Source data
········

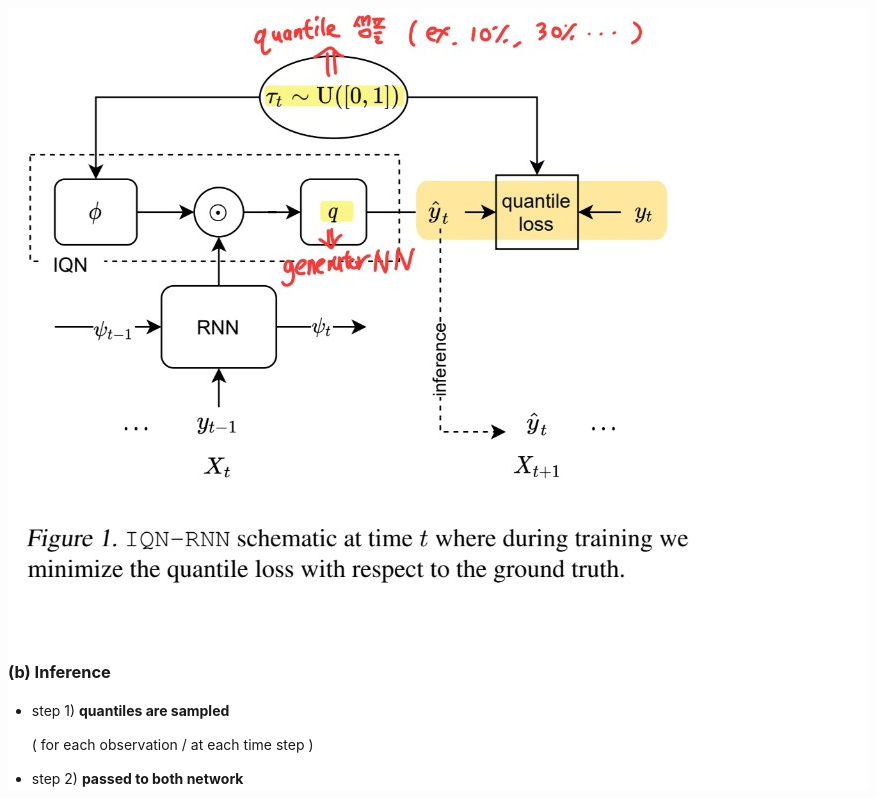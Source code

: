 ![figure2](/assets/img/ts/img17.png)

<br>

### (b) Inference

- step 1) **quantiles are sampled**

  ( for each observation / at each time step )

- step 2) **passed to both network**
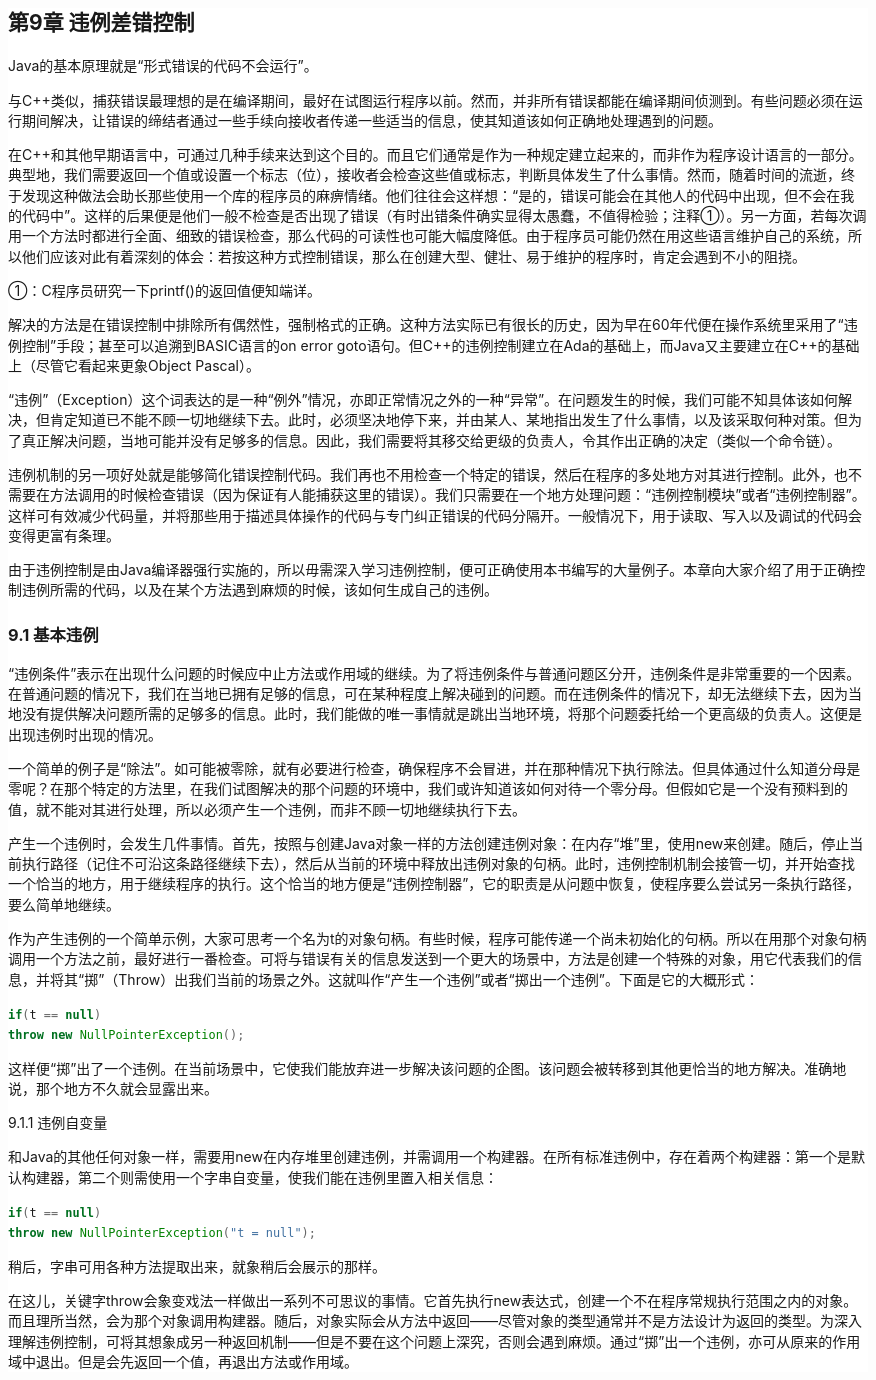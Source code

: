 

## 第9章 违例差错控制

Java的基本原理就是“形式错误的代码不会运行”。

与C++类似，捕获错误最理想的是在编译期间，最好在试图运行程序以前。然而，并非所有错误都能在编译期间侦测到。有些问题必须在运行期间解决，让错误的缔结者通过一些手续向接收者传递一些适当的信息，使其知道该如何正确地处理遇到的问题。

在C++和其他早期语言中，可通过几种手续来达到这个目的。而且它们通常是作为一种规定建立起来的，而非作为程序设计语言的一部分。典型地，我们需要返回一个值或设置一个标志（位），接收者会检查这些值或标志，判断具体发生了什么事情。然而，随着时间的流逝，终于发现这种做法会助长那些使用一个库的程序员的麻痹情绪。他们往往会这样想：“是的，错误可能会在其他人的代码中出现，但不会在我的代码中”。这样的后果便是他们一般不检查是否出现了错误（有时出错条件确实显得太愚蠢，不值得检验；注释①）。另一方面，若每次调用一个方法时都进行全面、细致的错误检查，那么代码的可读性也可能大幅度降低。由于程序员可能仍然在用这些语言维护自己的系统，所以他们应该对此有着深刻的体会：若按这种方式控制错误，那么在创建大型、健壮、易于维护的程序时，肯定会遇到不小的阻挠。

①：C程序员研究一下printf()的返回值便知端详。

解决的方法是在错误控制中排除所有偶然性，强制格式的正确。这种方法实际已有很长的历史，因为早在60年代便在操作系统里采用了“违例控制”手段；甚至可以追溯到BASIC语言的on error goto语句。但C++的违例控制建立在Ada的基础上，而Java又主要建立在C++的基础上（尽管它看起来更象Object Pascal）。

“违例”（Exception）这个词表达的是一种“例外”情况，亦即正常情况之外的一种“异常”。在问题发生的时候，我们可能不知具体该如何解决，但肯定知道已不能不顾一切地继续下去。此时，必须坚决地停下来，并由某人、某地指出发生了什么事情，以及该采取何种对策。但为了真正解决问题，当地可能并没有足够多的信息。因此，我们需要将其移交给更级的负责人，令其作出正确的决定（类似一个命令链）。

违例机制的另一项好处就是能够简化错误控制代码。我们再也不用检查一个特定的错误，然后在程序的多处地方对其进行控制。此外，也不需要在方法调用的时候检查错误（因为保证有人能捕获这里的错误）。我们只需要在一个地方处理问题：“违例控制模块”或者“违例控制器”。这样可有效减少代码量，并将那些用于描述具体操作的代码与专门纠正错误的代码分隔开。一般情况下，用于读取、写入以及调试的代码会变得更富有条理。

由于违例控制是由Java编译器强行实施的，所以毋需深入学习违例控制，便可正确使用本书编写的大量例子。本章向大家介绍了用于正确控制违例所需的代码，以及在某个方法遇到麻烦的时候，该如何生成自己的违例。
### 9.1 基本违例

“违例条件”表示在出现什么问题的时候应中止方法或作用域的继续。为了将违例条件与普通问题区分开，违例条件是非常重要的一个因素。在普通问题的情况下，我们在当地已拥有足够的信息，可在某种程度上解决碰到的问题。而在违例条件的情况下，却无法继续下去，因为当地没有提供解决问题所需的足够多的信息。此时，我们能做的唯一事情就是跳出当地环境，将那个问题委托给一个更高级的负责人。这便是出现违例时出现的情况。

一个简单的例子是“除法”。如可能被零除，就有必要进行检查，确保程序不会冒进，并在那种情况下执行除法。但具体通过什么知道分母是零呢？在那个特定的方法里，在我们试图解决的那个问题的环境中，我们或许知道该如何对待一个零分母。但假如它是一个没有预料到的值，就不能对其进行处理，所以必须产生一个违例，而非不顾一切地继续执行下去。

产生一个违例时，会发生几件事情。首先，按照与创建Java对象一样的方法创建违例对象：在内存“堆”里，使用new来创建。随后，停止当前执行路径（记住不可沿这条路径继续下去），然后从当前的环境中释放出违例对象的句柄。此时，违例控制机制会接管一切，并开始查找一个恰当的地方，用于继续程序的执行。这个恰当的地方便是“违例控制器”，它的职责是从问题中恢复，使程序要么尝试另一条执行路径，要么简单地继续。

作为产生违例的一个简单示例，大家可思考一个名为t的对象句柄。有些时候，程序可能传递一个尚未初始化的句柄。所以在用那个对象句柄调用一个方法之前，最好进行一番检查。可将与错误有关的信息发送到一个更大的场景中，方法是创建一个特殊的对象，用它代表我们的信息，并将其“掷”（Throw）出我们当前的场景之外。这就叫作“产生一个违例”或者“掷出一个违例”。下面是它的大概形式：

```java
if(t == null)
throw new NullPointerException();
```

这样便“掷”出了一个违例。在当前场景中，它使我们能放弃进一步解决该问题的企图。该问题会被转移到其他更恰当的地方解决。准确地说，那个地方不久就会显露出来。

9.1.1 违例自变量

和Java的其他任何对象一样，需要用new在内存堆里创建违例，并需调用一个构建器。在所有标准违例中，存在着两个构建器：第一个是默认构建器，第二个则需使用一个字串自变量，使我们能在违例里置入相关信息：

```java
if(t == null)
throw new NullPointerException("t = null");
```

稍后，字串可用各种方法提取出来，就象稍后会展示的那样。

在这儿，关键字throw会象变戏法一样做出一系列不可思议的事情。它首先执行new表达式，创建一个不在程序常规执行范围之内的对象。而且理所当然，会为那个对象调用构建器。随后，对象实际会从方法中返回——尽管对象的类型通常并不是方法设计为返回的类型。为深入理解违例控制，可将其想象成另一种返回机制——但是不要在这个问题上深究，否则会遇到麻烦。通过“掷”出一个违例，亦可从原来的作用域中退出。但是会先返回一个值，再退出方法或作用域。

········

▸ **How to complete this task**
Repeat, with no pictures, each line from the beginning of the data through the line containing "### 9.1 基本违例", inclusive.

▸ **Result of the exercise**
Source code

: ![figure2](/assets/img/ts/img17.png)

<br>

### (b) Inference

- step 1) **quantiles are sampled**

  ( for each observation / at each time step )

- step 2) **passed to both network**
Source code

: 

## 第9章 违例差错控制

Java的基本原理就是“形式错误的代码不会运行”。

与C++类似，捕获错误最理想的是在编译期间，最好在试图运行程序以前。然而，并非所有错误都能在编译期间侦测到。有些问题必须在运行期间解决，让错误的缔结者通过一些手续向接收者传递一些适当的信息，使其知道该如何正确地处理遇到的问题。

在C++和其他早期语言中，可通过几种手续来达到这个目的。而且它们通常是作为一种规定建立起来的，而非作为程序设计语言的一部分。典型地，我们需要返回一个值或设置一个标志（位），接收者会检查这些值或标志，判断具体发生了什么事情。然而，随着时间的流逝，终于发现这种做法会助长那些使用一个库的程序员的麻痹情绪。他们往往会这样想：“是的，错误可能会在其他人的代码中出现，但不会在我的代码中”。这样的后果便是他们一般不检查是否出现了错误（有时出错条件确实显得太愚蠢，不值得检验；注释①）。另一方面，若每次调用一个方法时都进行全面、细致的错误检查，那么代码的可读性也可能大幅度降低。由于程序员可能仍然在用这些语言维护自己的系统，所以他们应该对此有着深刻的体会：若按这种方式控制错误，那么在创建大型、健壮、易于维护的程序时，肯定会遇到不小的阻挠。

①：C程序员研究一下printf()的返回值便知端详。

解决的方法是在错误控制中排除所有偶然性，强制格式的正确。这种方法实际已有很长的历史，因为早在60年代便在操作系统里采用了“违例控制”手段；甚至可以追溯到BASIC语言的on error goto语句。但C++的违例控制建立在Ada的基础上，而Java又主要建立在C++的基础上（尽管它看起来更象Object Pascal）。

“违例”（Exception）这个词表达的是一种“例外”情况，亦即正常情况之外的一种“异常”。在问题发生的时候，我们可能不知具体该如何解决，但肯定知道已不能不顾一切地继续下去。此时，必须坚决地停下来，并由某人、某地指出发生了什么事情，以及该采取何种对策。但为了真正解决问题，当地可能并没有足够多的信息。因此，我们需要将其移交给更级的负责人，令其作出正确的决定（类似一个命令链）。

违例机制的另一项好处就是能够简化错误控制代码。我们再也不用检查一个特定的错误，然后在程序的多处地方对其进行控制。此外，也不需要在方法调用的时候检查错误（因为保证有人能捕获这里的错误）。我们只需要在一个地方处理问题：“违例控制模块”或者“违例控制器”。这样可有效减少代码量，并将那些用于描述具体操作的代码与专门纠正错误的代码分隔开。一般情况下，用于读取、写入以及调试的代码会变得更富有条理。

由于违例控制是由Java编译器强行实施的，所以毋需深入学习违例控制，便可正确使用本书编写的大量例子。本章向大家介绍了用于正确控制违例所需的代码，以及在某个方法遇到麻烦的时候，该如何生成自己的违例。
### 9.1 基本违例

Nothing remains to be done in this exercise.